Where Santa Ana's Segregationists Can Eat Mexican Food in Peace
It's not just gabachos who eat here, although they remain the majority 'cause Floral Park is an isle of white in a sea of brown, and don't you forget that! But some acknowledgements are made to the most-Mexican big city in America. The green salsa in the salsa bar burns, almost as much as the bottle of El Yucateco on each table. Their homemade green salsa is actually one of the better salsas in Orange County. My advice: order an ovepriced, okay taco here, and load up on the green salsa to take home.

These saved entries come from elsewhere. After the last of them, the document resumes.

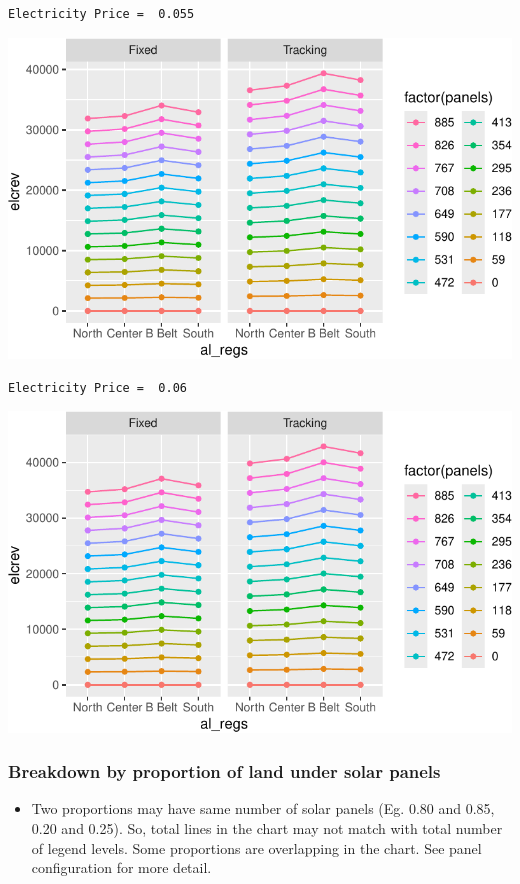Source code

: \documentclass[
  letterpaper,
  DIV=11,
  numbers=noendperiod]{scrartcl}
\providecommand{\tightlist}{%
  \setlength{\itemsep}{0pt}\setlength{\parskip}{0pt}}\usepackage{longtable,booktabs,array}
\begin{document}
\begin{verbatim}
Electricity Price =  0.055
\end{verbatim}

\includegraphics{Simulation_files/figure-pdf/unnamed-chunk-20-10.pdf}

\begin{verbatim}
Electricity Price =  0.06
\end{verbatim}

\includegraphics{Simulation_files/figure-pdf/unnamed-chunk-20-11.pdf}

\subsubsection{Breakdown by proportion of land under solar
panels}\label{breakdown-by-proportion-of-land-under-solar-panels}

\begin{itemize}
\tightlist
\item
  Two proportions may have same number of solar panels (Eg. 0.80 and
  0.85, 0.20 and 0.25). So, total lines in the chart may not match with
  total number of legend levels. Some proportions are overlapping in the
  chart. See panel configuration for more detail.
\end{itemize}
\end{document}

But the food. I ordered their enchilada trio: enchiladas individually covered in red, green, and mole sauce. There wasn't enough green sauce on one, the mole option was so-so, but the biggest sin was the red sauce. I tend not to order enchiladas at non-Oaxacan joints because almost all rely on canned enchilada sauce, one of the greatest travesties to the Mexican nation since the homo-hating Eduardo Verastegui. Such sauces--even the best ones--tend to exhibit a underlying smoky bitterness that gets more pronounced and disgusting with each bite (hint from Mami: mix in chiles or your own salsa in the sauce to mask the nasty overtones). El Pico de Gallo, alas, doesn't. And the Monterey Jack they used for a cheese not only wasn't melted, it wasn't good.